[Stored dataset items]
════════
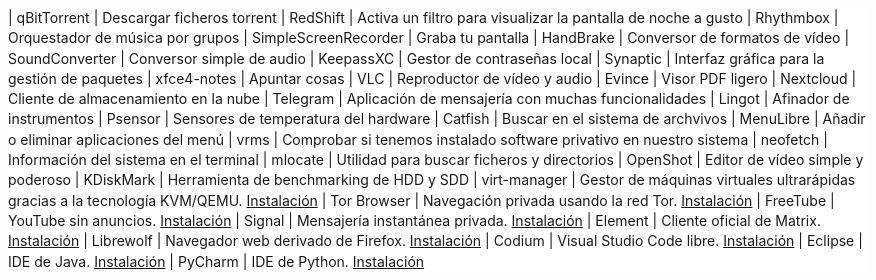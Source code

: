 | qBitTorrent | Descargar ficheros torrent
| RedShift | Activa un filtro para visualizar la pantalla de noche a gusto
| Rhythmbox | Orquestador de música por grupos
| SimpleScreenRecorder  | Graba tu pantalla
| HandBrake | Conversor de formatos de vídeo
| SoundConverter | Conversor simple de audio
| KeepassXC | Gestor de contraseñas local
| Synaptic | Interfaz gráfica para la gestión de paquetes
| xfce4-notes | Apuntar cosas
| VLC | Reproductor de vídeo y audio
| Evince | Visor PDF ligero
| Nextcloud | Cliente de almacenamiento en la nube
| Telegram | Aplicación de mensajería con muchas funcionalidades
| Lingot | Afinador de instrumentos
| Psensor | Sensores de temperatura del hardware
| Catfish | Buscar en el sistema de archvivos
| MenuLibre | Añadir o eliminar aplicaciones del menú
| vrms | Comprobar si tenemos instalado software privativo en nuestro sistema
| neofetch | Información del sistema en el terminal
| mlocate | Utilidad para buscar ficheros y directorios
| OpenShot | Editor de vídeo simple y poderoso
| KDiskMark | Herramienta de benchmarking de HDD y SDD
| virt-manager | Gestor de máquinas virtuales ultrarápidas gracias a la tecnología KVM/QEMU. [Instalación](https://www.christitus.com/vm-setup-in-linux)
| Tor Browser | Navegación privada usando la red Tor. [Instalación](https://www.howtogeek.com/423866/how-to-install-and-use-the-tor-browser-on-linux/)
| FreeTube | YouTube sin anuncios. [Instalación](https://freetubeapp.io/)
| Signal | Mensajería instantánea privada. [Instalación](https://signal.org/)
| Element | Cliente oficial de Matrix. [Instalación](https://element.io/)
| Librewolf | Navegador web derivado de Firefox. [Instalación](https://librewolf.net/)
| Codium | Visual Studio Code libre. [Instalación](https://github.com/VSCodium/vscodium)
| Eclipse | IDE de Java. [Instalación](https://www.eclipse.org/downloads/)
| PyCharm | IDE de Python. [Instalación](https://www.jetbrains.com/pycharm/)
════════
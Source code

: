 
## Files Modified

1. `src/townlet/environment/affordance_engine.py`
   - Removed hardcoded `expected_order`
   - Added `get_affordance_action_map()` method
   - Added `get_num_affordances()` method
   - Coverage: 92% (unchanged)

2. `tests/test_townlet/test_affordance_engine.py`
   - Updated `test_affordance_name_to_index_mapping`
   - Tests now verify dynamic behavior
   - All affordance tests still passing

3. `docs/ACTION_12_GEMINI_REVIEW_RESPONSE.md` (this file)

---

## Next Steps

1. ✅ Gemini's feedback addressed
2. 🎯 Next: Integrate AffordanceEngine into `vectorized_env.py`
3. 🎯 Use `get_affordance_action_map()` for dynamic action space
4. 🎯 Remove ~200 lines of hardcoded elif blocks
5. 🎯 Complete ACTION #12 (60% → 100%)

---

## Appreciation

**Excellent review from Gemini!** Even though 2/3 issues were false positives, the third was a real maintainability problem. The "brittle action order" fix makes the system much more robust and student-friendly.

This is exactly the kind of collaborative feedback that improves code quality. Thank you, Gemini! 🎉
════════
● **About this exercise**: Using the records above, copy all lines that include the word "Conversor".

● **Task response**:
| HandBrake | Conversor de formatos de vídeo
| SoundConverter | Conversor simple de audio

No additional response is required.